Community Health Partnerships, known as CHPs (pronounced Chips) were subdivisions of Health Boards in Scotland, from 2005 to 2015, after which their functions were fully taken over by Health and Social Care Partnerships in April 2015.

CHPs had four roles within their locality:

 To deliver primary care services, including community mental health and sexual health services
 To work with social services to provide social care
 To promote health improvement
 To influence strategic planning, including the primary-secondary care interface

History 

In 2003 it was announced that CHPs would be set up as a means to devolve more power to frontline staff, and allow the NHS to work more effectively with other organisations, such as local authorities and the voluntary sector. At the time, this model was suggested as a way to better integrate health services with the council's social work department and some areas of children’s services.

The National Health Service Reform (Scotland) Act 2004 provided for each health board to set up CHPs. The legislation was not prescriptive about how the CHPs should operate or how they should be structured. The first CHPs became operational in 2005 (with CHPs in Orkney and Western Isles being set up in 2006 and 2007 respectively). 41 CHP were initially set up.

On 1 April 2007, Edinburgh North and Edinburgh South merged to become Edinburgh Community Health Partnership.
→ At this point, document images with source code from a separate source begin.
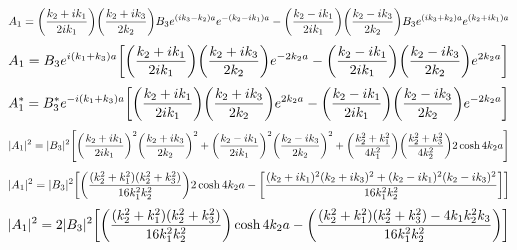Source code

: \documentclass[12pt]{article}
\begin{document}
\[A_1=\qty(\frac{k_2+ik_1}{2ik_1})\qty(\frac{k_2+ik_3}{2k_2})B_3e^{(ik_3-k_2)a}e^{-(k_2-ik_1)a}-\qty(\frac{k_2-ik_1}{2ik_1})\qty(\frac{k_2-ik_3}{2k_2})B_3e^{(ik_3+k_2)a}e^{(k_2+ik_1)a}\]
\[A_1=B_3e^{i(k_1+k_3)a}\qty[\qty(\frac{k_2+ik_1}{2ik_1})\qty(\frac{k_2+ik_3}{2k_2})e^{-2k_2a}-\qty(\frac{k_2-ik_1}{2ik_1})\qty(\frac{k_2-ik_3}{2k_2})e^{2k_2a}]\]
\[A_1^*=B_3^*e^{-i(k_1+k_3)a}\qty[\qty(\frac{k_2+ik_1}{2ik_1})\qty(\frac{k_2+ik_3}{2k_2})e^{2k_2a}-\qty(\frac{k_2-ik_1}{2ik_1})\qty(\frac{k_2-ik_3}{2k_2})e^{-2k_2a}]\]
\[|A_1|^2=|B_3|^2\qty[\qty(\frac{k_2+ik_1}{2ik_1})^2\qty(\frac{k_2+ik_3}{2k_2})^2+\qty(\frac{k_2-ik_1}{2ik_1})^2\qty(\frac{k_2-ik_3}{2k_2})^2+\qty(\frac{k_2^2+k_1^2}{4k_1^2})\qty(\frac{k_2^2+k_3^2}{4k_2^2})2\cosh{4k_2a}]\]
\[|A_1|^2=|B_3|^2\qty[\qty(\frac{(k_2^2+k_1^2)(k_2^2+k_3^2)}{16k_1^2k_2^2})2\cosh{4k_2a}-\qty[\frac{(k_2+ik_1)^2(k_2+ik_3)^2+(k_2-ik_1)^2(k_2-ik_3)^2}{16k_1^2k_2^2}]]\]
\[|A_1|^2=2|B_3|^2\qty[\qty(\frac{(k_2^2+k_1^2)(k_2^2+k_3^2)}{16k_1^2k_2^2})\cosh{4k_2a}-\qty(\frac{(k_2^2+k_1^2)(k_2^2+k_3^2)-4k_1k_2^2k_3}{16k_1^2k_2^2})]\]
\end{document}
On 22 March 2011, the five Glasgow City CHPs officially merged into one, although it was administered as three sectors on account of its size: North East Sector; North West Sector and South Sector.

On 1 April 2012, NHS Highland's three CHPs- North, Mid & South-East Highland - merged into a single CHP that was co-terminus with the Council area, named Highland Health and Social Care Partnership.

Because CHPs were operating as committees or sub-committees of the area Board, decisions about their funding was devolved to the NHS Boards.

In June 2011 Audit Scotland produced a report on the performance of the CHPs. The review found there was limited evidence to show CHPs had brought about widespread sustained improvements in services.

Boundaries 

CHPs were typically co-terminous with council areas and represent a district or area within one of the 14 Scottish Health Board regions. However, this is not always strictly the case.

City of Glasgow, Fife, Highland each contained several CHPs.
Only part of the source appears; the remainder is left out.